# Retrieve Catalog Data from `catalogue.json`

The file `catalogue.json` contains all the catalog data for an [ORACC](http://oracc.org) project (for general information, see the [Oracc Open Data](http://oracc.org/doc/opendata) page). The `zip` that contains all JSON files of a particular project can be found at `http://oracc.museum.upenn.edu/[PROJECT]/json/[PROJECT].zip`. In the URL replace [PROJECT] with your project name (e.g. `dcclt`). For sub-projects the URL pattern is `http://oracc.museum.upenn.edu/[PROJECT]/[SUBPROJECT]/json/[PROJECT]-[SUBPROJECT].zip`. 

The main key in a `catalogue.json` file is called `members`. The value of this key contains the information of all the fields and all the entries in the project catalog. This information is put in a `pandas` DataFrame.

In [1]:
import pandas as pd
import zipfile
import json
import os
import sys
util_dir = os.path.abspath('../utils')
sys.path.append(util_dir)
import utils

## 0 Create Directories, if Necessary
The two directories needed for this script are `jsonzip` and `output`. 

In [2]:
os.makedirs('jsonzip', exist_ok = True)
os.makedirs('output', exist_ok = True)

## 1.1 Input Project Names
We can download and manipulate multiple [ORACC](http://oracc.org) `zip` files at the same time. Note, however that different [ORACC](http://oracc.org) projects use different fields in their catalogs; not all catalogs are mutually compatible.

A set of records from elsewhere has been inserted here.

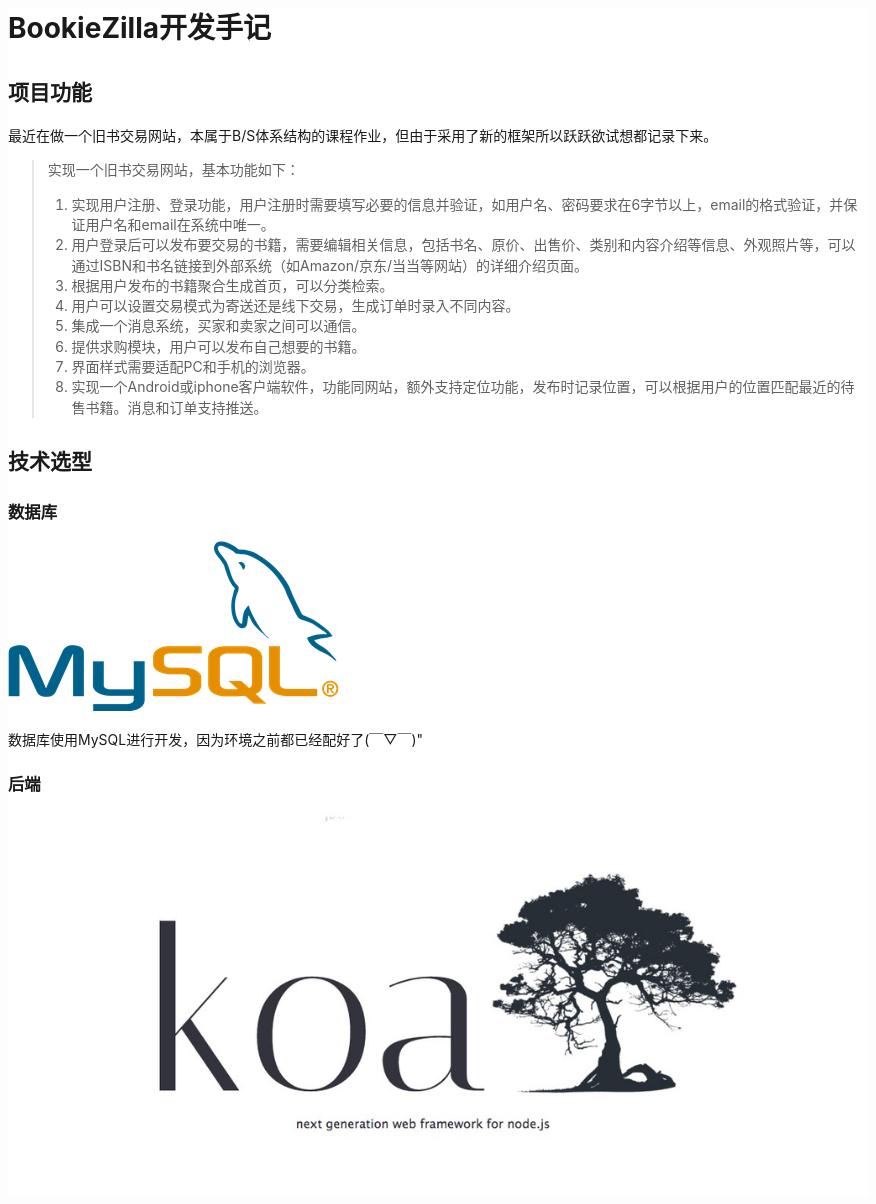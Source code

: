 # BookieZilla开发手记

## 项目功能

最近在做一个旧书交易网站，本属于B/S体系结构的课程作业，但由于采用了新的框架所以跃跃欲试想都记录下来。

> 实现一个旧书交易网站，基本功能如下：
>
> 1. 实现用户注册、登录功能，用户注册时需要填写必要的信息并验证，如用户名、密码要求在6字节以上，email的格式验证，并保证用户名和email在系统中唯一。
> 2.  用户登录后可以发布要交易的书籍，需要编辑相关信息，包括书名、原价、出售价、类别和内容介绍等信息、外观照片等，可以通过ISBN和书名链接到外部系统（如Amazon/京东/当当等网站）的详细介绍页面。
> 3. 根据用户发布的书籍聚合生成首页，可以分类检索。
> 4. 用户可以设置交易模式为寄送还是线下交易，生成订单时录入不同内容。
> 5.  集成一个消息系统，买家和卖家之间可以通信。
> 6. 提供求购模块，用户可以发布自己想要的书籍。
> 7. 界面样式需要适配PC和手机的浏览器。
> 8.  实现一个Android或iphone客户端软件，功能同网站，额外支持定位功能，发布时记录位置，可以根据用户的位置匹配最近的待售书籍。消息和订单支持推送。

## 技术选型

### 数据库

![1561976460380](assets/1561976460380.png)

数据库使用MySQL进行开发，因为环境之前都已经配好了(￣▽￣)"

### 后端

![Image result for koa.js](assets/1_KV5Uyy1RYBh4TKvivBUAgQ.jpeg)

Provide project abbreviations, separated by a comma. Note that subprojects must be processed separately, they are not included in the main project. A subproject is named `[PROJECT]/[SUBPROJECT]`, for instance `saao/saa01`.

Split the list of projects and create a list of project names, using the `format_project_list()` function from the `utils` module.

In [3]:
projects = input('Project(s): ').lower().strip() # lowercase user input and strip accidental spaces
project_list = utils.format_project_list(projects)

Project(s):  obel


## 1.2 Split the List of Projects and Download the ZIP files.
Use the `oracc_download()` function from the `utils` module to download the requested projects. The code of this function is discussed in more detail in 2.1.0. Download ORACC JSON Files. The function returns a new version of the project list, with duplicates and non-existing projects removed.

In [7]:
project_list = utils.oracc_download(project_list)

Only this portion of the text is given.